Dataset records:
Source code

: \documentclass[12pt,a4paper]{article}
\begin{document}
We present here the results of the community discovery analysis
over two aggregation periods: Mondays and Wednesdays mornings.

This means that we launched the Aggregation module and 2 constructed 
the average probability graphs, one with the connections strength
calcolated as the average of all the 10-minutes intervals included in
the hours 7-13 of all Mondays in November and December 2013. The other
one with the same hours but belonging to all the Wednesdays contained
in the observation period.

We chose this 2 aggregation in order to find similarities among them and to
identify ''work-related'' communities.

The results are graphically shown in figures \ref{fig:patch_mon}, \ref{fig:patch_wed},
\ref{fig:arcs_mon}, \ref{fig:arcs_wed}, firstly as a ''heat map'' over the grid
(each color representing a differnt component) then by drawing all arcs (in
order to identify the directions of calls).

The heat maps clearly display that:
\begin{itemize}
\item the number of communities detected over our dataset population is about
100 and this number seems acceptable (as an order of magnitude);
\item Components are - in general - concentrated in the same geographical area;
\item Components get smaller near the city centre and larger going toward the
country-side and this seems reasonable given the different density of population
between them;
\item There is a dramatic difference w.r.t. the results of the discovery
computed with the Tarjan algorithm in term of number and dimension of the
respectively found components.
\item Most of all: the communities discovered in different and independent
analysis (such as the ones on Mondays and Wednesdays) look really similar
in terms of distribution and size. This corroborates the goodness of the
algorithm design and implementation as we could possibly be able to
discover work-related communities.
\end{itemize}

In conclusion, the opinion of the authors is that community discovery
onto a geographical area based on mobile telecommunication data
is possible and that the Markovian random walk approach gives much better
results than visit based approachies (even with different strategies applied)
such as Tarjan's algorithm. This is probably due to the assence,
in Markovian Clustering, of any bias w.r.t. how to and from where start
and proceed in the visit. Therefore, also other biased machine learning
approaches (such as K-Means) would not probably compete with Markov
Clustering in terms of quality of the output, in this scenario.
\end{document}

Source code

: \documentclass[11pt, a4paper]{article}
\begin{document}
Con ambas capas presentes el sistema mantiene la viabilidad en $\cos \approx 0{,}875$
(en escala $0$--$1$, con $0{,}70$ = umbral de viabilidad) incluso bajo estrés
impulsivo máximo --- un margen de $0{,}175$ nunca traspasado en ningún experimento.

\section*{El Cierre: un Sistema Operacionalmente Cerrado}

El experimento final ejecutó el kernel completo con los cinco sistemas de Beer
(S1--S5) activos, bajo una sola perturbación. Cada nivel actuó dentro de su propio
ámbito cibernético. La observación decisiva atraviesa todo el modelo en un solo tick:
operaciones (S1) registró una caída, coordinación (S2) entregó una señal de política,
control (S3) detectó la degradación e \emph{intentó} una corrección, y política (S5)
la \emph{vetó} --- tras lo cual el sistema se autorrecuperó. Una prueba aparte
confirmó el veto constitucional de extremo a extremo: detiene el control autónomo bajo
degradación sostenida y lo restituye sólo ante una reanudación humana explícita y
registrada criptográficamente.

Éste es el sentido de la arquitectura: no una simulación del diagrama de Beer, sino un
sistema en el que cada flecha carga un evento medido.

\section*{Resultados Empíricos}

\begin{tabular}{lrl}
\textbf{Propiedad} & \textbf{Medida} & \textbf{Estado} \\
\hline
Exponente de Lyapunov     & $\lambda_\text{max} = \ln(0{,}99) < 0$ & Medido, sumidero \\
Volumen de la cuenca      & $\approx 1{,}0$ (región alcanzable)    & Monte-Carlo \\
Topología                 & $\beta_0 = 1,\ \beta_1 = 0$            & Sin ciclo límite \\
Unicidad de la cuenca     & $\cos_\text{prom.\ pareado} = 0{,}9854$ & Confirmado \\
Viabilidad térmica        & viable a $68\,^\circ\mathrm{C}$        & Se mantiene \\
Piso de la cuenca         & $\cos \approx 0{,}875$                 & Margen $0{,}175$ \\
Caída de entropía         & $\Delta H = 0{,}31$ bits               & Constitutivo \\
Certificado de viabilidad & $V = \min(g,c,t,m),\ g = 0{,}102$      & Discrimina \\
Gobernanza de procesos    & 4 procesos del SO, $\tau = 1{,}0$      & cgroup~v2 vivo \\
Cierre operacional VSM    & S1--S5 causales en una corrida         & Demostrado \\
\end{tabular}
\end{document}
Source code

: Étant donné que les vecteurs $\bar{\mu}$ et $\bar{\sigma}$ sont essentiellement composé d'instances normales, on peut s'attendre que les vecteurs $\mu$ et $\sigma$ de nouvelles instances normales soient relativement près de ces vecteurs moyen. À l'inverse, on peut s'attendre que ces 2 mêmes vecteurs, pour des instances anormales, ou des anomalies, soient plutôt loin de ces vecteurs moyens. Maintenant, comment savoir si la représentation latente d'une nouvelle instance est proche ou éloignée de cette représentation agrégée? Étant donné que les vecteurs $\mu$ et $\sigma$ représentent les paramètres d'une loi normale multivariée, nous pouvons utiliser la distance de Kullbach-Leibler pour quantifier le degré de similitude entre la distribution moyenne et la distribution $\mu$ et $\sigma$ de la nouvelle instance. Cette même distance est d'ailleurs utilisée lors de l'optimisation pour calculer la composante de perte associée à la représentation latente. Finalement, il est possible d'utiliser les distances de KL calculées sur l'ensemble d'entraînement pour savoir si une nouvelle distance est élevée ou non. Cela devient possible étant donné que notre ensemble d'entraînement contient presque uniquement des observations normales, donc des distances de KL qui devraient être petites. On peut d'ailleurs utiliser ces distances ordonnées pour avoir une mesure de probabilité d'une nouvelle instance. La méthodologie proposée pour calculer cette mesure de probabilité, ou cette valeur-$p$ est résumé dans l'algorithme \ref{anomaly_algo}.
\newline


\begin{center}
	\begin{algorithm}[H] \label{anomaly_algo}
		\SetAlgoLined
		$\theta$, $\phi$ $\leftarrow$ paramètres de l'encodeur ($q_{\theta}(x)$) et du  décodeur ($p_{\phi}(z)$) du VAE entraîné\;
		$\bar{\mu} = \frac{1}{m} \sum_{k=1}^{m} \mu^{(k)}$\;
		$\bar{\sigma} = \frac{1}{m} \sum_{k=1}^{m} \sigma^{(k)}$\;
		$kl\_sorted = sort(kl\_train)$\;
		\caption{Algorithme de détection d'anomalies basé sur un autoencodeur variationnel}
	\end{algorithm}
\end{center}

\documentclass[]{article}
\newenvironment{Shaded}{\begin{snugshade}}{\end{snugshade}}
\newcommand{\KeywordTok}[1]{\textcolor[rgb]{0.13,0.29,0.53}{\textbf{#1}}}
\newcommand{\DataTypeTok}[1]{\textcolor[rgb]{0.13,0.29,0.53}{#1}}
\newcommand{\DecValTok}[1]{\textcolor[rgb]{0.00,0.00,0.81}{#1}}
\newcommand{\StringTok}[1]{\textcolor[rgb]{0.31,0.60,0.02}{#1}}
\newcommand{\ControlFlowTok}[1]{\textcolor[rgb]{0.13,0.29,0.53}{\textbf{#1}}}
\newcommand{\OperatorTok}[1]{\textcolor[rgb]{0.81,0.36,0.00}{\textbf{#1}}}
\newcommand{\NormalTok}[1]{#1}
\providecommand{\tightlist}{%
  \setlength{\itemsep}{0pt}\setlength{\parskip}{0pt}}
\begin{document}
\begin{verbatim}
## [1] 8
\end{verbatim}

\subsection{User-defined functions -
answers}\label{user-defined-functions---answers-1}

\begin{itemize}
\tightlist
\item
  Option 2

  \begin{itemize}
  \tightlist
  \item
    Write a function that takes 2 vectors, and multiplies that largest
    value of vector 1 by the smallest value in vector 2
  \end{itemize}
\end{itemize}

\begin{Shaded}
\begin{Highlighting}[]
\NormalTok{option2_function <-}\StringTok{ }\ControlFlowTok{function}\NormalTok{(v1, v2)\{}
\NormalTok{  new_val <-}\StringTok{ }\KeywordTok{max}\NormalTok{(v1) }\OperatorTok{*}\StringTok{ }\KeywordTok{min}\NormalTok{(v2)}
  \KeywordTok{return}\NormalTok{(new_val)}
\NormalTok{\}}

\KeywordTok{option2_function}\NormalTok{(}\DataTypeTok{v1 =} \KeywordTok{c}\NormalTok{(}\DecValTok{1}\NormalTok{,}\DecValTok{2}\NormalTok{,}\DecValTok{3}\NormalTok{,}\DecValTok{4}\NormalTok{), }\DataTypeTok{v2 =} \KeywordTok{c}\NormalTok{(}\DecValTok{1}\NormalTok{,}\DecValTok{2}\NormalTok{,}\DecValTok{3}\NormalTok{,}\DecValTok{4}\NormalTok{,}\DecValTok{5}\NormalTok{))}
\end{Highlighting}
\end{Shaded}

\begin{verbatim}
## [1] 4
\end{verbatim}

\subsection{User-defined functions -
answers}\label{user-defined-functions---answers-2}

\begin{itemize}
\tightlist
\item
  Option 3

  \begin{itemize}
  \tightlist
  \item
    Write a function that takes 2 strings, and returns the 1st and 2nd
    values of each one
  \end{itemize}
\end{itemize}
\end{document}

=== What is needed ===
Once you have found every line above holding the word "based", copy those lines.

=== Solution to this task ===
onto a geographical area based on mobile telecommunication data
results than visit based approachies (even with different strategies applied)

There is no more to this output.